# Socketverbindung schlägt fehl - Connection refused: connect



## dotlens (21. Dez 2004)

hallo

habe versucht meine allererste socketverbindung aufzubauen. jedoch hat das nicht geklappt. 
bis zu System.out.println("Host: " + host); gehts, dann kommt folgende Exception:

```
java.net.ConnectException: Connection refused: connect
```
Nun habe ich leider keine Ahnung wo das Problem liegt. der Host existiert, und ich finde in meinem code keinen Fehler...
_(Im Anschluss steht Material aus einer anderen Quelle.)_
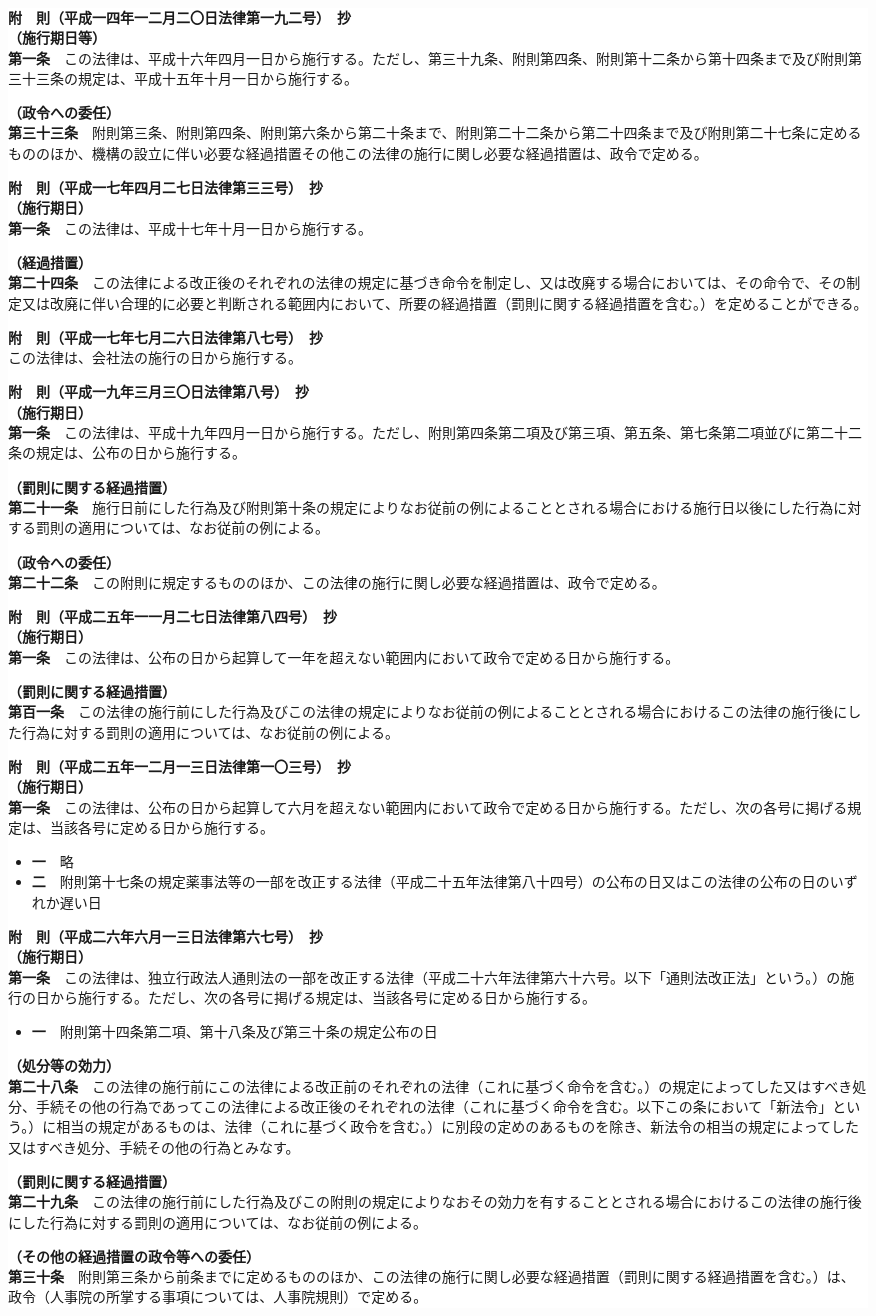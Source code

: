 **附　則（平成一四年一二月二〇日法律第一九二号）　抄**  
**（施行期日等）**  
**第一条**　この法律は、平成十六年四月一日から施行する。ただし、第三十九条、附則第四条、附則第十二条から第十四条まで及び附則第三十三条の規定は、平成十五年十月一日から施行する。  
  
**（政令への委任）**  
**第三十三条**　附則第三条、附則第四条、附則第六条から第二十条まで、附則第二十二条から第二十四条まで及び附則第二十七条に定めるもののほか、機構の設立に伴い必要な経過措置その他この法律の施行に関し必要な経過措置は、政令で定める。  
  
**附　則（平成一七年四月二七日法律第三三号）　抄**  
**（施行期日）**  
**第一条**　この法律は、平成十七年十月一日から施行する。  
  
**（経過措置）**  
**第二十四条**　この法律による改正後のそれぞれの法律の規定に基づき命令を制定し、又は改廃する場合においては、その命令で、その制定又は改廃に伴い合理的に必要と判断される範囲内において、所要の経過措置（罰則に関する経過措置を含む。）を定めることができる。  
  
**附　則（平成一七年七月二六日法律第八七号）　抄**  
この法律は、会社法の施行の日から施行する。  
  
**附　則（平成一九年三月三〇日法律第八号）　抄**  
**（施行期日）**  
**第一条**　この法律は、平成十九年四月一日から施行する。ただし、附則第四条第二項及び第三項、第五条、第七条第二項並びに第二十二条の規定は、公布の日から施行する。  
  
**（罰則に関する経過措置）**  
**第二十一条**　施行日前にした行為及び附則第十条の規定によりなお従前の例によることとされる場合における施行日以後にした行為に対する罰則の適用については、なお従前の例による。  
  
**（政令への委任）**  
**第二十二条**　この附則に規定するもののほか、この法律の施行に関し必要な経過措置は、政令で定める。  
  
**附　則（平成二五年一一月二七日法律第八四号）　抄**  
**（施行期日）**  
**第一条**　この法律は、公布の日から起算して一年を超えない範囲内において政令で定める日から施行する。  
  
**（罰則に関する経過措置）**  
**第百一条**　この法律の施行前にした行為及びこの法律の規定によりなお従前の例によることとされる場合におけるこの法律の施行後にした行為に対する罰則の適用については、なお従前の例による。  
  
**附　則（平成二五年一二月一三日法律第一〇三号）　抄**  
**（施行期日）**  
**第一条**　この法律は、公布の日から起算して六月を超えない範囲内において政令で定める日から施行する。ただし、次の各号に掲げる規定は、当該各号に定める日から施行する。  
* **一**　略  
* **二**　附則第十七条の規定薬事法等の一部を改正する法律（平成二十五年法律第八十四号）の公布の日又はこの法律の公布の日のいずれか遅い日  
  
**附　則（平成二六年六月一三日法律第六七号）　抄**  
**（施行期日）**  
**第一条**　この法律は、独立行政法人通則法の一部を改正する法律（平成二十六年法律第六十六号。以下「通則法改正法」という。）の施行の日から施行する。ただし、次の各号に掲げる規定は、当該各号に定める日から施行する。  
* **一**　附則第十四条第二項、第十八条及び第三十条の規定公布の日  
  
**（処分等の効力）**  
**第二十八条**　この法律の施行前にこの法律による改正前のそれぞれの法律（これに基づく命令を含む。）の規定によってした又はすべき処分、手続その他の行為であってこの法律による改正後のそれぞれの法律（これに基づく命令を含む。以下この条において「新法令」という。）に相当の規定があるものは、法律（これに基づく政令を含む。）に別段の定めのあるものを除き、新法令の相当の規定によってした又はすべき処分、手続その他の行為とみなす。  
  
**（罰則に関する経過措置）**  
**第二十九条**　この法律の施行前にした行為及びこの附則の規定によりなおその効力を有することとされる場合におけるこの法律の施行後にした行為に対する罰則の適用については、なお従前の例による。  
  
**（その他の経過措置の政令等への委任）**  
**第三十条**　附則第三条から前条までに定めるもののほか、この法律の施行に関し必要な経過措置（罰則に関する経過措置を含む。）は、政令（人事院の所掌する事項については、人事院規則）で定める。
kann mir jemand helfen? ist frustrierend wenn die einfachsten sachen fehlschlagen 


```
public class PingPong {

	public static void main(String[] args) {
		try {
			InetAddress host = InetAddress.getByName("ganymede");
			System.out.println("Host: " + host);
			Socket socket = new Socket(host, 7);
			System.out.println("Socket");

			BufferedReader in = new BufferedReader(new InputStreamReader(socket
					.getInputStream()));
			PrintStream out = new PrintStream(socket.getOutputStream());
			System.out.println("Streams");
			
			String value = "Dies übergebe ich dem Server";
			out.println(value);
			System.out.println("Value übergeben");
			
			String value2 = in.readLine();
			System.out.println("Value lesen");
			if(value.equals(value2))
				System.out.println("jep, es fonzt");
			else
				System.out.println("nei, es fonzt ned");
			System.out.println("ausgeben");
		}
		catch (UnknownHostException e) {
			e.printStackTrace();
		}
		catch (IOException e) {
			e.printStackTrace();
		}
	}
}
```

danke und gruss


----------



## foobar (21. Dez 2004)

Ist der Port 7 geöffnet?
Hast du die Verbindung mal mit einem Portscanner oder Telnet getestet?


```
telnet ganymede 7
```


----------



## dotlens (21. Dez 2004)

hab rausgefunden dass ich auf port 7 keine verbindung kriege... weis aber nicht wieso. denn pingen kann ich den host und er gibt mir eine anwort. oder ist das nicht das selbe?


----------



## dotlens (21. Dez 2004)

man bin ich ein Idiot!!
windows hat Standartmössig keinen Echo-Dienst. Da kann ich noch lange versuchen diesen anzusprechen!! 
habe nun einen runtergeladen und gestarted, jetzt funzt es prima!


----------



## meez (23. Dez 2004)

dotlens hat gesagt.:
			
		

> hab rausgefunden dass ich auf port 7 keine verbindung kriege... weis aber nicht wieso. denn pingen kann ich den host und er gibt mir eine anwort. oder ist das nicht das selbe?



Ping ist icmp...
Ist ein anderes Layer 3 Protokoll als IP. Deshalb ist oben drauf auch nicht TCP = > keine Ports...


----------